For you. More importantly, for them.
Okay. Must get up a head of writing steam.
One of the nice things about working retail -- they do exist -- is that you develop relationships with the different vendors and (sometimes) drivers that visit you. Some of the drivers you see three times a week for years. Some of the drivers are also vendor representatives, and here I'm thinking of a wonderful man by the name of Rick Kent.
Rick wasn't the only member of my retail family to pass prematurely.
I saw my Natrel driver--God, I'm so ashamed I can't recall his name--twice a week for several years. He, like Rick, was always smiling. He was quick with a joke, and he loved to hear mine...we'd store them up for each other. He was one of those people I looked forward to seeing. A reason to get out of bed.
And then one day someone else had his route. Happens all the time, really, except the man who had his route was crying the first time I saw him.
It turned out that Natrel driver--a father of three, I recall that detail--had been killed instantly when a dump truck pulled out in front of him. There are few things that beat a tractor trailer, but a fully loaded dump truck is one of them.
In the calculus of tragedy, which you don't want to even think about because it minimizes the horrific, one father of three doesn't hold a candle to fifteen dead, fourteen injured. Except tragedy is tragedy. His kids are fatherless, his wife's a widow, and he touched many lives, some deeply, some peripherally, and...pain.
Now take the specifics of that horrific collision and...expand them. Substitute the dump truck for a tractor trailer hauling peat moss. Change the milk truck into a...

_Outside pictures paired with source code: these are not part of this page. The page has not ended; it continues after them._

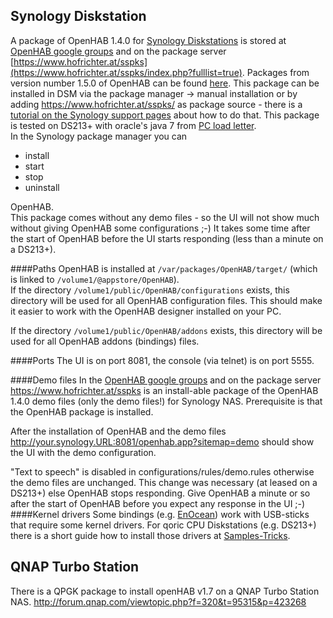 
## Synology Diskstation
A package of OpenHAB 1.4.0 for [Synology Diskstations](http://www.synology.com/en-us/products/index) is stored at [OpenHAB google groups](https://groups.google.com/d/msg/openhab/lrzcZDYI3Ug/hLJF-sUUjgMJ) and on the package server [https://www.hofrichter.at/sspks](https://www.hofrichter.at/sspks/index.php?fulllist=true).
Packages from version number 1.5.0 of OpenHAB can be found [here](https://github.com/cniweb/openhab-syno-spk/releases).
This package can be installed in DSM via the package manager -> manual installation or by adding https://www.hofrichter.at/sspks/ as package source - there is a [tutorial on the Synology support pages](http://www.synology.com/en-us/support/tutorials/500) about how to do that.
This package is tested on DS213+ with oracle's java 7 from [PC load letter](http://pcloadletter.co.uk/2011/08/23/java-package-for-synology/).  
In the Synology package manager you can
* install
* start
* stop
* uninstall

OpenHAB.  
This package comes without any demo files - so the UI will not show much without giving OpenHAB some configurations ;-)
It takes some time after the start of OpenHAB before the UI starts responding (less than a minute on a DS213+).

####Paths
OpenHAB is installed at `/var/packages/OpenHAB/target/` (which is linked to `/volume1/@appstore/OpenHAB`).  
If the directory `/volume1/public/OpenHAB/configurations` exists, this directory will be used for all OpenHAB configuration files. This should make it easier to work with the OpenHAB designer installed on your PC.

If the directory `/volume1/public/OpenHAB/addons` exists, this directory will be used for all OpenHAB addons (bindings) files.

####Ports
The UI is on port 8081, the console (via telnet) is on port 5555.  

####Demo files
In the [OpenHAB google groups](https://groups.google.com/d/msg/openhab/lrzcZDYI3Ug/94XD81A9TYAJ) and on the package server https://www.hofrichter.at/sspks is an install-able package of the OpenHAB 1.4.0 demo files (only the demo files!) for Synology NAS. Prerequisite is that the OpenHAB package is installed.

After the installation of OpenHAB and the demo files http://your.synology.URL:8081/openhab.app?sitemap=demo should show the UI with the demo configuration.

"Text to speech" is disabled in configurations/rules/demo.rules otherwise the demo files are unchanged. This change was necessary (at leased on a DS213+) else OpenHAB stops responding.
Give OpenHAB a minute or so after the start of OpenHAB before you expect any response in the UI ;-)
####Kernel drivers
Some bindings (e.g. [EnOcean](https://github.com/openhab/openhab/wiki/EnOcean-Binding)) work with USB-sticks that require some kernel drivers. For qoric CPU Diskstations (e.g. DS213+) there is a short guide how to install those drivers at [Samples-Tricks](https://github.com/openhab/openhab/wiki/Samples-Tricks#enocean-binding-on-synology-ds213-kernel-driver-package).  

## QNAP Turbo Station

There is a QPGK package to install openHAB v1.7 on a QNAP Turbo Station NAS.
http://forum.qnap.com/viewtopic.php?f=320&t=95315&p=423268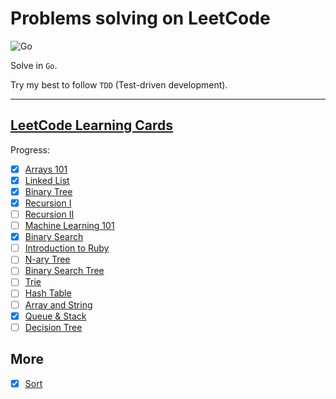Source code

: # Problems solving on LeetCode

![Go](https://github.com/sko00o/leetcode-adventure/workflows/Go/badge.svg)

Solve in `Go`.

Try my best to follow `TDD` (Test-driven development).

---

## [LeetCode Learning Cards](https://leetcode.com/explore/learn/)

Progress:

- [x] [Arrays 101](arrays-101/README.md)
- [x] [Linked List](linked-list/README.md)
- [x] [Binary Tree](binary-tree/README.md)
- [x] [Recursion I](recursion/README.md)
- [ ] [Recursion II]()
- [ ] [Machine Learning 101]()
- [x] [Binary Search](binary-search/README.md)
- [ ] [Introduction to Ruby]()
- [ ] [N-ary Tree]()
- [ ] [Binary Search Tree]()
- [ ] [Trie]()
- [ ] [Hash Table]()
- [ ] [Array and String]()
- [x] [Queue & Stack](queue-stack/README.md)
- [ ] [Decision Tree]()

## More

- [x] [Sort](sort/README.md)
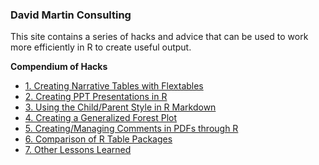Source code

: ### David Martin Consulting

This site contains a series of hacks and advice that can be used to work more efficiently in R to create useful output.

<nav aria-label="deliverables">
  <b>Compendium of Hacks </b>
  <ul>
    <li><a href="1_narrative_tables.html">1.	Creating Narrative Tables with Flextables</a></li> 
    <li><a href="2_ppt.html">2.	Creating PPT Presentations in R</a></li> 
    <li><a href="3_child_parent.html">3.	Using the Child/Parent Style in R Markdown</a></li> 
    <li><a href="4_forest_plot.html">4.	Creating a Generalized Forest Plot</a></li> 
    <li><a href="5_pdf_comments.html">5.	Creating/Managing Comments in PDFs through R</a></li> 
    <li><a href="6_table_package_comparisons.html">6.	Comparison of R Table Packages</a></li> 
    <li><a href="7_other_lessons.html">7.	Other Lessons Learned</a></li> 
  </ul>
</nav>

My father was OPP for 38 years, working the highways in western Toronto, then decades of patrolling highway 69 in near northern Ontario. He has seen more carnage than any human being should ever even contemplate, and I've railed repeatedly against his habit of sending me crash scene pictures. Anyone who knows me now or ever knew me knows I have less than zero interest in seeing shattered steel and shattered bodies. I think he thinks it's supposed to toughen me up. With all due respect -- and I have an immense amount of respect for the first responders like my father who are confronted with this kind of thing on an all-too-frequent basis...I'm not one of you. I look at these pictures and I go to pieces inside every time.
I saw the crash scene outside Tisdale. I didn't mean to. The picture scrolled into view and at first I had no idea what I was looking at. And when I did...I had no words to express it. There are no words for that level of devastation. There is only the sickening knowledge that fifteen people died here, and fourteen more were injured, many of whom doubtless wish they could have died themselves. I won't link this--if you haven't seen the crash scene pictures, do yourself a favour and DON'T go looking for them.
As I said, the investigation is ongoing, We do know the conditions were cold but clear...but the sun was setting and reflecting at a 28 degree angle off the snow, and the truck which struck the bus was travelling directly into that sunset. The bus had the right of way; the truck had a stop sign, to which flashing lights were added after a crash at that intersection killed six in 1997.
I will offer one observation. The crash occurred at an intersection of two highways, 35 and 335, both with posted speed limits of 100 km/h.
Stop sign notwithstanding, I can't think of an intersection like this anywhere in Ontario. I can't even think of a place where a road marked at 100 km/hr intersects with anything, let alone another road marked at 100 km/hr. I'm not well-travelled; maybe such things are commonplace on the Prairies. It still strikes me as horrible design.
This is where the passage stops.